Apesar da união entre música erudita e popular não ser novidade, o desafio do projeto está justamente na multiplicidade do cancioneiro de Alceu, que desfila por frevo, maracatu, xote e até bossa. Assim, 40 anos de carreira se transformam em 14 faixas, que abrangem números como “La belle de jour”, “Ladeiras”, “Sete desejos” e “Tropicana”. Uma delas, a suíte de três movimentos “Abertura Valenciana”, escrita pelo violinista Mateus Freire — que escreveu todos os arranjos do disco —, é prelúdio para a entrada no mundo do cantor.

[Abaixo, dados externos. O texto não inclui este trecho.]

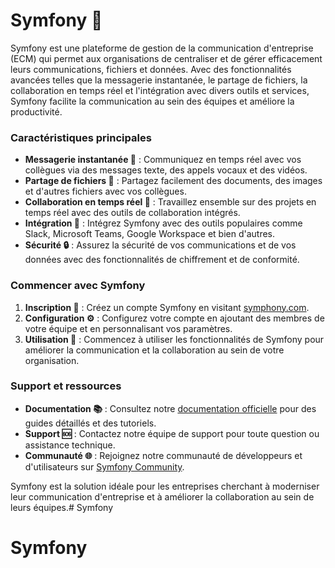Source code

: # Symfony 🎵

Symfony est une plateforme de gestion de la communication d'entreprise (ECM) qui permet aux organisations de centraliser et de gérer efficacement leurs communications, fichiers et données. Avec des fonctionnalités avancées telles que la messagerie instantanée, le partage de fichiers, la collaboration en temps réel et l'intégration avec divers outils et services, Symfony facilite la communication au sein des équipes et améliore la productivité.

### Caractéristiques principales

- **Messagerie instantanée 💬** : Communiquez en temps réel avec vos collègues via des messages texte, des appels vocaux et des vidéos.
- **Partage de fichiers 📁** : Partagez facilement des documents, des images et d'autres fichiers avec vos collègues.
- **Collaboration en temps réel 👥** : Travaillez ensemble sur des projets en temps réel avec des outils de collaboration intégrés.
- **Intégration 🔗** : Intégrez Symfony avec des outils populaires comme Slack, Microsoft Teams, Google Workspace et bien d'autres.
- **Sécurité 🔒** : Assurez la sécurité de vos communications et de vos données avec des fonctionnalités de chiffrement et de conformité.

### Commencer avec Symfony

1. **Inscription 📝** : Créez un compte Symfony en visitant [symphony.com](https://symphony.com).
2. **Configuration ⚙️** : Configurez votre compte en ajoutant des membres de votre équipe et en personnalisant vos paramètres.
3. **Utilisation 🚀** : Commencez à utiliser les fonctionnalités de Symfony pour améliorer la communication et la collaboration au sein de votre organisation.

### Support et ressources

- **Documentation 📚** : Consultez notre [documentation officielle](https://symphony.com/docs) pour des guides détaillés et des tutoriels.
- **Support 🆘** : Contactez notre équipe de support pour toute question ou assistance technique.
- **Communauté 🌐** : Rejoignez notre communauté de développeurs et d'utilisateurs sur [Symfony Community](https://community.symphony.com).

Symfony est la solution idéale pour les entreprises cherchant à moderniser leur communication d'entreprise et à améliorer la collaboration au sein de leurs équipes.# Symfony
# Symfony
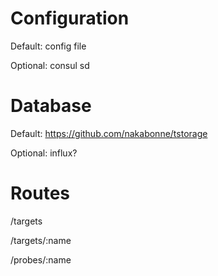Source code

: 
# Configuration

Default: config file

Optional: consul sd 

# Database

Default: https://github.com/nakabonne/tstorage

Optional: influx?

# Routes

/targets

/targets/:name

/probes/:name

— O Mateus é um compositor paraibano de 27 anos. Ele cresceu nessa veia armorial. A construção é um passeio por vários gêneros, e explode no final com a melodia de “Anunciação” — diz Toffolo.
Além dos 30 músicos da orquestra, Alceu foi acompanhado por uma banda formada por baixo elétrico, bateria, guitarra e percussão. A receita sonora ainda tem rabeca, sanfona, triângulo, copos de cristal e um serrote.

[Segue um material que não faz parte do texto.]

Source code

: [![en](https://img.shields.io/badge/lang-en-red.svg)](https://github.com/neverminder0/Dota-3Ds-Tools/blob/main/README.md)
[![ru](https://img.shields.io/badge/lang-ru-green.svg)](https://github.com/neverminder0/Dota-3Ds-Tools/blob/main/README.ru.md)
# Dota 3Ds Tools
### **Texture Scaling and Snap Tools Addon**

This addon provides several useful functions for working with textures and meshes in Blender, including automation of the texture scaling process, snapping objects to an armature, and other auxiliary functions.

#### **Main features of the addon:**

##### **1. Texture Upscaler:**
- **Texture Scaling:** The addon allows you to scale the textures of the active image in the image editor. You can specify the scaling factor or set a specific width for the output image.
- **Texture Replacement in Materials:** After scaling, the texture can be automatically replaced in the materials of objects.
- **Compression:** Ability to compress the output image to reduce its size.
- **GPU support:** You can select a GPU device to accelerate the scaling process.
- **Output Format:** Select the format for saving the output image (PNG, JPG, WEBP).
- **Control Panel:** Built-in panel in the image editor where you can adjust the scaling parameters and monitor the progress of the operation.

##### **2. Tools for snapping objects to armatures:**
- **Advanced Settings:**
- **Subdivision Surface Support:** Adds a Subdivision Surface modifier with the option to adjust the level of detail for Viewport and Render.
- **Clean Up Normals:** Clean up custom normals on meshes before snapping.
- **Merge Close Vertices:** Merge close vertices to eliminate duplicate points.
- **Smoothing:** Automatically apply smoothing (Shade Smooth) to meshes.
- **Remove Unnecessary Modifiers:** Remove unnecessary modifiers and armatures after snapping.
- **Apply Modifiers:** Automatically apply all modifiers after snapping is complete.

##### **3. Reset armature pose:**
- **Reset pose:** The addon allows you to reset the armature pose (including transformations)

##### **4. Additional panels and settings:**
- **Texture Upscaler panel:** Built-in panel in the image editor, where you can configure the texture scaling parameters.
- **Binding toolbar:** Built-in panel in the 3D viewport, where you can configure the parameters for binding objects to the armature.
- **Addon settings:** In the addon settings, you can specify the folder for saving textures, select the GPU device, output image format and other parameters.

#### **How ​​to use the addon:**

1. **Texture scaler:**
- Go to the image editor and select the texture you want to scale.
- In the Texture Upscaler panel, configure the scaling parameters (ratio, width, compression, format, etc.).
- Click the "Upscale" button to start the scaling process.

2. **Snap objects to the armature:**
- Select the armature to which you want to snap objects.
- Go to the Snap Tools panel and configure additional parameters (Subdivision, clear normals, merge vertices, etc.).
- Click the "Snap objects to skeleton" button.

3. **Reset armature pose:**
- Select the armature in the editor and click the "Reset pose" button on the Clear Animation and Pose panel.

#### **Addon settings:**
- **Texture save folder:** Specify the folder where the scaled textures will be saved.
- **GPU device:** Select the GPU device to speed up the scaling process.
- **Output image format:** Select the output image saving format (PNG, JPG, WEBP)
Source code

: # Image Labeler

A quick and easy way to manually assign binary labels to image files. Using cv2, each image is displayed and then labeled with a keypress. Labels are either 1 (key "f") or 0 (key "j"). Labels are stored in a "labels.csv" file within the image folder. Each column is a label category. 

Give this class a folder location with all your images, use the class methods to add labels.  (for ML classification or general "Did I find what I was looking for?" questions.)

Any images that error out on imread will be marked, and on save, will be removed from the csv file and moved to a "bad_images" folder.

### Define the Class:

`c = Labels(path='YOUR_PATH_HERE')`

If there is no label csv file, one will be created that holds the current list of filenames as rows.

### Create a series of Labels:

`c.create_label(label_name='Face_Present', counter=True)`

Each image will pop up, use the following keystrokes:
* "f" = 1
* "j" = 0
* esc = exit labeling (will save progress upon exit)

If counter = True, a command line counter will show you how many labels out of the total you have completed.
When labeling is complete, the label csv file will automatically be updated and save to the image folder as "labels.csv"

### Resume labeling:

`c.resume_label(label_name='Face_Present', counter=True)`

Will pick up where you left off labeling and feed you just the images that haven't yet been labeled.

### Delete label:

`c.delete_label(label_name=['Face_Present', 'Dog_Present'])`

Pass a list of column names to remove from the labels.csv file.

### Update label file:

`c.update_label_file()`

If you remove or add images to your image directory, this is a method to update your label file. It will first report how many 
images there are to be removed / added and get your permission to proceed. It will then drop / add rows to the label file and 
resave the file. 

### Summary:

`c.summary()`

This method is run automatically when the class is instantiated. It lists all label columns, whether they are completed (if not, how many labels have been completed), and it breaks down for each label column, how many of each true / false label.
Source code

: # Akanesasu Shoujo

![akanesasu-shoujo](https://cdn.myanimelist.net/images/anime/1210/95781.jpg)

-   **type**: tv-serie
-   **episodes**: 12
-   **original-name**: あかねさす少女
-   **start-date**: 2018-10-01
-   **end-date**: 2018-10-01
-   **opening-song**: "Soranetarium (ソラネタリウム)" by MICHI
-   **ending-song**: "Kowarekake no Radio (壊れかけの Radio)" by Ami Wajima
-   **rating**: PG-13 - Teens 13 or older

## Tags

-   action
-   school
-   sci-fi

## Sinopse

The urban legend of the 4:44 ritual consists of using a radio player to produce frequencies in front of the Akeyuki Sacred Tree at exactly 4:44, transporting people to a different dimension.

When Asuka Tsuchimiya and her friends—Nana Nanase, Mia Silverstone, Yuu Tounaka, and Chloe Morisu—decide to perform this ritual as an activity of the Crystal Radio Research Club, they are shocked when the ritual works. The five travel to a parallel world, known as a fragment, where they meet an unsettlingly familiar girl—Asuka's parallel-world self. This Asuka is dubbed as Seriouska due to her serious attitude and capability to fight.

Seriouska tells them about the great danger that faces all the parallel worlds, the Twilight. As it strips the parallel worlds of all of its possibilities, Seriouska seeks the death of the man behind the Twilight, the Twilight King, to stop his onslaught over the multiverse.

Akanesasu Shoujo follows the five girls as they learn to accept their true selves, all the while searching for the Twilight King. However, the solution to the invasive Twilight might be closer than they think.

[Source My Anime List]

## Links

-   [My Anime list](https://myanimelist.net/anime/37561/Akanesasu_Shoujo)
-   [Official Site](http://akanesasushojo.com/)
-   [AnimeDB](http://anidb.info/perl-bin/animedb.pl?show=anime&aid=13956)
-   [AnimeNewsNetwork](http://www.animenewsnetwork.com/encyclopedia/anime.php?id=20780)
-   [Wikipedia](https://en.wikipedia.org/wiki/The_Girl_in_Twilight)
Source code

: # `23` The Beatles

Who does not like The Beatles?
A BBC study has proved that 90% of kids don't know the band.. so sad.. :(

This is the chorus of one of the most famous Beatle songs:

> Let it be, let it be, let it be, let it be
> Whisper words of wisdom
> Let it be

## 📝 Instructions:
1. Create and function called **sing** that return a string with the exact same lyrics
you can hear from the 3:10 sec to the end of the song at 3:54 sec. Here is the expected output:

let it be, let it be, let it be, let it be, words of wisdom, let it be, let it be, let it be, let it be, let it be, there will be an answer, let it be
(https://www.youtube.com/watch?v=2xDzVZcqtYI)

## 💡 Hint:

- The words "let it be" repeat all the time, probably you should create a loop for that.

— A grande inovação das valencianas é a inversão da estrutura. Quem comanda as ações é a orquestra, não a banda — conta Toffolo. — Alceu era o solista, como um violinista ou pianista.
Para Alceu, essa confluência de timbres e sons foi um processo bastante natural.
— Esses instrumentos estavam todos em meu universo. O berimbau pernambucano, que é o berimbau de bacia, e a rabeca. O primo de meu avô, tio Juventino, tocava sanfona de oito baixos. E quando alguém toca esse tipo de sanfona, outra pessoa toca a zabumba — explica o cantor.
“O poeta da madrugada”
Em um ano cheio de lançamentos — o disco carnavalesco “Amigo da arte”, a estreia como cineasta com “A luneta do tempo”, no Festival de Gramado, e o primeiro single do projeto “As estações de Alceu Valença” —, o músico não para com “Valencianas”. Em agosto, fechou contrato com a editora portuguesa Chiado para lançar seu primeiro livro, com o título provisório de “O poeta da madrugada”, em Portugal (ainda sem previsão para lançar ao Brasil).
— O livro deve sair lá em janeiro. A ideia é colocar versos que escrevi no sertão, em Recife... Tem poemas que fiz para as cidades, além de letras de músicas — diz.
Aos 68 anos, aposentadoria é uma palavra distante para Alceu.
— Artista não se aposenta porque o palco é vitamina e analgésico.